§ **Problem to work on**:
Retype the entries exactly; omit all pictures.

§ **Available data**:
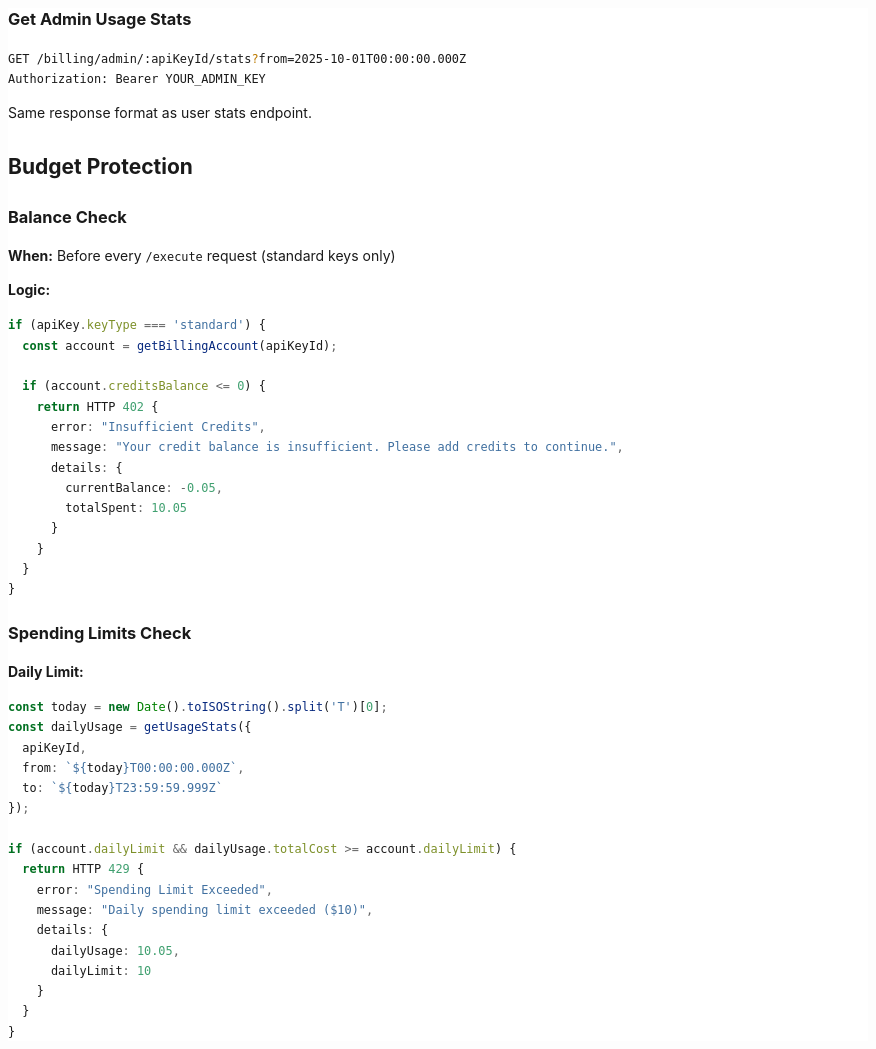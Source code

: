 ### Get Admin Usage Stats

```bash
GET /billing/admin/:apiKeyId/stats?from=2025-10-01T00:00:00.000Z
Authorization: Bearer YOUR_ADMIN_KEY
```

Same response format as user stats endpoint.

## Budget Protection

### Balance Check

**When:** Before every `/execute` request (standard keys only)

**Logic:**
```typescript
if (apiKey.keyType === 'standard') {
  const account = getBillingAccount(apiKeyId);

  if (account.creditsBalance <= 0) {
    return HTTP 402 {
      error: "Insufficient Credits",
      message: "Your credit balance is insufficient. Please add credits to continue.",
      details: {
        currentBalance: -0.05,
        totalSpent: 10.05
      }
    }
  }
}
```

### Spending Limits Check

**Daily Limit:**
```typescript
const today = new Date().toISOString().split('T')[0];
const dailyUsage = getUsageStats({
  apiKeyId,
  from: `${today}T00:00:00.000Z`,
  to: `${today}T23:59:59.999Z`
});

if (account.dailyLimit && dailyUsage.totalCost >= account.dailyLimit) {
  return HTTP 429 {
    error: "Spending Limit Exceeded",
    message: "Daily spending limit exceeded ($10)",
    details: {
      dailyUsage: 10.05,
      dailyLimit: 10
    }
  }
}
```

§ **Output for this exercise**:
Source code

: ### Get Admin Usage Stats

```bash
GET /billing/admin/:apiKeyId/stats?from=2025-10-01T00:00:00.000Z
Authorization: Bearer YOUR_ADMIN_KEY
```

Same response format as user stats endpoint.

## Budget Protection

### Balance Check

**When:** Before every `/execute` request (standard keys only)

**Logic:**
```typescript
if (apiKey.keyType === 'standard') {
  const account = getBillingAccount(apiKeyId);

  if (account.creditsBalance <= 0) {
    return HTTP 402 {
      error: "Insufficient Credits",
      message: "Your credit balance is insufficient. Please add credits to continue.",
      details: {
        currentBalance: -0.05,
        totalSpent: 10.05
      }
    }
  }
}
```

### Spending Limits Check

**Daily Limit:**
```typescript
const today = new Date().toISOString().split('T')[0];
const dailyUsage = getUsageStats({
  apiKeyId,
  from: `${today}T00:00:00.000Z`,
  to: `${today}T23:59:59.999Z`
});

if (account.dailyLimit && dailyUsage.totalCost >= account.dailyLimit) {
  return HTTP 429 {
    error: "Spending Limit Exceeded",
    message: "Daily spending limit exceeded ($10)",
    details: {
      dailyUsage: 10.05,
      dailyLimit: 10
    }
  }
}
```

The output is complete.